Segundo o presidente da entidade, João Paulo Schneider da Silva, sediar o congresso representa um marco para a raça no país. Ele destacou a responsabilidade de receber delegações internacionais e a consolidação do Brangus no cenário pecuário brasileiro.
O presidente do congresso, Ladislau Lancsarics, afirmou que a edição atual se diferencia pelo volume de participantes estrangeiros e pela qualidade dos animais apresentados. A programação inclui visitas técnicas em propriedades distribuídas por diferentes biomas, com foco na adaptação da raça a distintos sistemas produtivos.
Expansão da raça
O diretor Sebastião Garcia Neto destacou que o evento foi estruturado para integrar conteúdo técnico e oportunidades comerciais, com julgamentos, fóruns e leilões ao longo da programação.
A associação registra atualmente 357 sócios, com crescimento de 43% no último ano. A raça está presente em 18 estados brasileiros e soma cerca de 580 mil registros. No mercado de genética, o Brangus ocupa a terceira posição em venda de sêmen no país, com mais de 870 mil doses comercializadas em 2024.
A abertura contou ainda com a participação de autoridades locais e estaduais. O presidente da Sociedade Rural do Paraná, Marcelo Janene El-Kadre, destacou a articulação entre entidades do setor para viabilizar o evento. O prefeito Thiago Amaral ressaltou a ligação histórica do município com a produção agropecuária.
Representando o governo estadual, o secretário da Secretaria de Estado da Agricultura e do Abastecimento do Paraná, Marcio Nunes, afirmou que a raça tem ganhado espaço pela precocidade, adaptação e desempenho produtivo.
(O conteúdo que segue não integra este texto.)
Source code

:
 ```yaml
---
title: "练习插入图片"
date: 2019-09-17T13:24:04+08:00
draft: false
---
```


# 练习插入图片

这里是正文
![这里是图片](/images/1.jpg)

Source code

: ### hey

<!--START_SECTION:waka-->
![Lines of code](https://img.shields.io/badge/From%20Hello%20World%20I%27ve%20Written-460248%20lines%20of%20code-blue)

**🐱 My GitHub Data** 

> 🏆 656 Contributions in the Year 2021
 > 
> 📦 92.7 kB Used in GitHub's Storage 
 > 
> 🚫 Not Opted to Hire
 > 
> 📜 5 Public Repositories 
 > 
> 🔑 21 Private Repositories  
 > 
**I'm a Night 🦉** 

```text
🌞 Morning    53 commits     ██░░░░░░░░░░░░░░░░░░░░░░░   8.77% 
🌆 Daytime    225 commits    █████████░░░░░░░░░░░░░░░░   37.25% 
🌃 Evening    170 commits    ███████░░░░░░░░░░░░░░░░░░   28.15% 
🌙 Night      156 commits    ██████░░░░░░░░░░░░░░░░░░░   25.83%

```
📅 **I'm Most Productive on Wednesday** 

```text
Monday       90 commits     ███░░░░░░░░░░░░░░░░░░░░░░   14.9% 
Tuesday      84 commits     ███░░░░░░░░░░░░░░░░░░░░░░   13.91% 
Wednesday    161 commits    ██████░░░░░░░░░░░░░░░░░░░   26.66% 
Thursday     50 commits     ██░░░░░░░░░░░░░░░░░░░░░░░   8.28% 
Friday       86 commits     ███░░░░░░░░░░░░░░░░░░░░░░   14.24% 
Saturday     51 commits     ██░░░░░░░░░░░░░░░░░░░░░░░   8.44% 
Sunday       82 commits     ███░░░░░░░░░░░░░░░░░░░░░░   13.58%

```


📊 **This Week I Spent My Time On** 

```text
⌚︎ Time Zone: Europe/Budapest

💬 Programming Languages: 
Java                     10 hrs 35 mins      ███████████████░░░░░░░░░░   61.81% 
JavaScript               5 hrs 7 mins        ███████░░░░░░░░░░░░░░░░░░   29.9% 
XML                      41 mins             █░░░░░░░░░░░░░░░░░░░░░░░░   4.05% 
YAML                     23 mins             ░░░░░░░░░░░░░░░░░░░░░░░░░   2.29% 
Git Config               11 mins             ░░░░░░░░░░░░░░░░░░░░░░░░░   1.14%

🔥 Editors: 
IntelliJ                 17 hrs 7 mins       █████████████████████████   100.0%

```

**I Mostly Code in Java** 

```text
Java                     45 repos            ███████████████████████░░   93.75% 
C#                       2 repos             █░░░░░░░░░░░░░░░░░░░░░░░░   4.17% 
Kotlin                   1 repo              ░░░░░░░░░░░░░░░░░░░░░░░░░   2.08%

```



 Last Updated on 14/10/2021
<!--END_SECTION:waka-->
Programação inclui visitas técnicas em três estados
Antes da abertura oficial, o congresso promoveu seis giras técnicas desde 12 de março, com visitas a propriedades no Rio Grande do Sul, Paraná e São Paulo. As atividades reuniram mais de 1,6 mil participantes, que acompanharam diferentes modelos de produção com a raça.
Após a etapa em Londrina, a programação segue com visitas a fazendas nos dias 22, 24 e 25 de março, além de julgamentos de animais e leilões, consolidando o evento como vitrine da genética Brangus no país.